Making requests with Client is the same as before

import httpx

client = httpx.Client()
response = client.get('https://api.example.com/data')
if response.status_code == 200:
    data = response.json()
    print(data)

client.close()

Using a client provides several benefits:

  • Connection Pooling: Reuses existing connections for multiple requests to the same host, reducing latency and improving performance.
  • Configuration Management: Allows you to define common settings like headers, timeouts, and base URLs in one place, making your code cleaner and more maintainable.

When creating an httpx.Client, you can customize it with several parameters:

  • base_url: A base URL that serves as a prefix for all requests made using the client. This simplifies the construction of endpoints.

    client = httpx.Client(base_url='https://api.example.com')
    
  • timeout: Defines how long the client should wait for the response before timing out. You can set both connect and read timeouts.

    timeout = httpx.Timeout(connect=5.0, read=10.0)
    client = httpx.Client(timeout=timeout)
    
  • headers: Sets default headers for all requests made with the client, which is useful for managing authorization tokens or content types.

    headers = {'Authorization': 'Bearer YOUR_TOKEN'}
    client = httpx.Client(headers=headers)
    
  • cookies: Allows you to manage cookies that should be sent with requests, maintaining session state or user preferences.

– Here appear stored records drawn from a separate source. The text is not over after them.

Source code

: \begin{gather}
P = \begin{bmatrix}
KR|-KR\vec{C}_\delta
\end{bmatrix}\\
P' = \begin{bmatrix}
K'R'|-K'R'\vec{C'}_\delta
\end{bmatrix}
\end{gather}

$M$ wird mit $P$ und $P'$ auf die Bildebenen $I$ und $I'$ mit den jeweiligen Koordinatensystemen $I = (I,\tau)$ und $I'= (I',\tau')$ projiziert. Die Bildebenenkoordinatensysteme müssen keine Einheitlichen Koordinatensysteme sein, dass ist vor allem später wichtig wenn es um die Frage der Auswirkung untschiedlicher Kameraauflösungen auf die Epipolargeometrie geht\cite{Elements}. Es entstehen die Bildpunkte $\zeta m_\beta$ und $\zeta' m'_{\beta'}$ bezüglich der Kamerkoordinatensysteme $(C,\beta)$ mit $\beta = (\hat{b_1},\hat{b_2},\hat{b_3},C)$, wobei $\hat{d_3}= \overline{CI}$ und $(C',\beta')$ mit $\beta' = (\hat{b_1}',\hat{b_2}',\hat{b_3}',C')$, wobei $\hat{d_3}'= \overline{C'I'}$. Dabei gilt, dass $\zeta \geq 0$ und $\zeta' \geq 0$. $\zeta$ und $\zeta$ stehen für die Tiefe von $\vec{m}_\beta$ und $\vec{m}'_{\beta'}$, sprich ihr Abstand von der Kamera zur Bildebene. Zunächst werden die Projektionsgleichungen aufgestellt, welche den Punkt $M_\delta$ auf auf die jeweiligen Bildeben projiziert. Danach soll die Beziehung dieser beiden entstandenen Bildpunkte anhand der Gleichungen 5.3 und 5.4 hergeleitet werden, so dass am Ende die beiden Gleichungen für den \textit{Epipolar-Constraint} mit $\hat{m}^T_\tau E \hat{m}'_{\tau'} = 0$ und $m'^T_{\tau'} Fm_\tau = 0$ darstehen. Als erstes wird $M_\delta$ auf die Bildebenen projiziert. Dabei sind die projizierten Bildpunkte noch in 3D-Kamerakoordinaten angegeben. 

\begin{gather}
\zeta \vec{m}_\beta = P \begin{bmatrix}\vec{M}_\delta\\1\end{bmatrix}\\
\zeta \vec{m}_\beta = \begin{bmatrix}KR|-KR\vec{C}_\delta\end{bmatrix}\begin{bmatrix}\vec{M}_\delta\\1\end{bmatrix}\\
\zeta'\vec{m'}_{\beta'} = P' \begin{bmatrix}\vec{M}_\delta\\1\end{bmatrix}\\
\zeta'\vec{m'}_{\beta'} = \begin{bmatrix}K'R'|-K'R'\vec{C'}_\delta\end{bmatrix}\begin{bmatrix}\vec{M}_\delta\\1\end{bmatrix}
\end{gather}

    cookies = {'session_id': 'your_session_id'}
    client = httpx.Client(cookies=cookies)
    

Warning

Closing the httpx.Client is crucial for proper resource management. When you create a client instance, it opens a connection pool to the specified server(s). If you don't close the client after use, it can lead to several issues:

  • Resource Leakage: Open connections may linger indefinitely, consuming system resources and leading to potential memory exhaustion or application slowdowns.
  • Graceful Shutdown: Closing the client ensures that any pending requests complete correctly and that resources associated with the client are released.

To ensure the client is closed properly, you can use it within a with statement, which automatically closes the client when the block is exited:

with httpx.Client() as client:
    response = client.get('https://api.example.com/data')
    if response.status_code == 200:
        data = response.json()
        print(data)

Conclusion

httpx provides a robust and modern alternative to the requests library, with enhancements such as asynchronous support and improved client management. Its API design makes it easy for existing requests users to adopt, while features like connection pooling and configurable client parameters enhance performance and maintainability. Closing the client properly ensures efficient use of resources, making httpx a compelling choice for handling HTTP requests in Python applications.